Seriously: do people come to Good Shepherd or to any church simply to have their ears tickled and the hearts touched? To feel like they’ve made some connection with a vague “something” out there in the cosmos that helps them approach the coming week with a bit more hope and resilience?
Am I just a pseudo-sanctified Tony Robbins, albeit with half the hair, a quarter of the enamel, and a fraction of the following?
Well, it’s sure possible to fall into that trap, for me or for any other preacher. And if I succumb to that temptation towards motivational speaking then the dark night of the soul will become a dark month or season or year.
Which is why it is wise never to veer too far from Paul’s words in I Corinthians 15:
Now, brothers, I want to remind you of the gospel I preached to you, which you received and on which you have taken your stand. 2 By this gospel you are saved, if you hold firmly to the word I preached to you.

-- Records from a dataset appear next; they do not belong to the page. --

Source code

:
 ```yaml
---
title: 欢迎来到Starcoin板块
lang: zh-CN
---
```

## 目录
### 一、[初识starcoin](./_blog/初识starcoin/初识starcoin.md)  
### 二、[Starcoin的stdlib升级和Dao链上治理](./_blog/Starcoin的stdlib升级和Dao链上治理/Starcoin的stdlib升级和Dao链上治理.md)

Otherwise, you have believed in vain.
3 For what I received I passed on to you as of first importance[a]: that Christ died for our sins according to the Scriptures, 4 that he was buried, that he was raised on the third day according to the Scriptures, 5 and that he appeared to Peter,[b] and then to the Twelve. 6 After that, he appeared to more than five hundred of the brothers at the same time, most of whom are still living, though some have fallen asleep. 7 Then he appeared to James, then to all the apostles, 8 and last of all he appeared to me also, as to one abnormally born.
What did Paul communicate to them and then remind them of? The Gospel. The story, the history, the facts, the world-tilting events of the first Easter weekend.
And how did he communicate it to them? By preaching. Not by example, not by poetry, and not by motivational speaking. By preaching — heralding The Story that shapes and defines each individual story.
So as long as I and my fellow Sunday preachers do that, well, we can leave the motivational speaking to others.
And become instead Story Tellers for the church.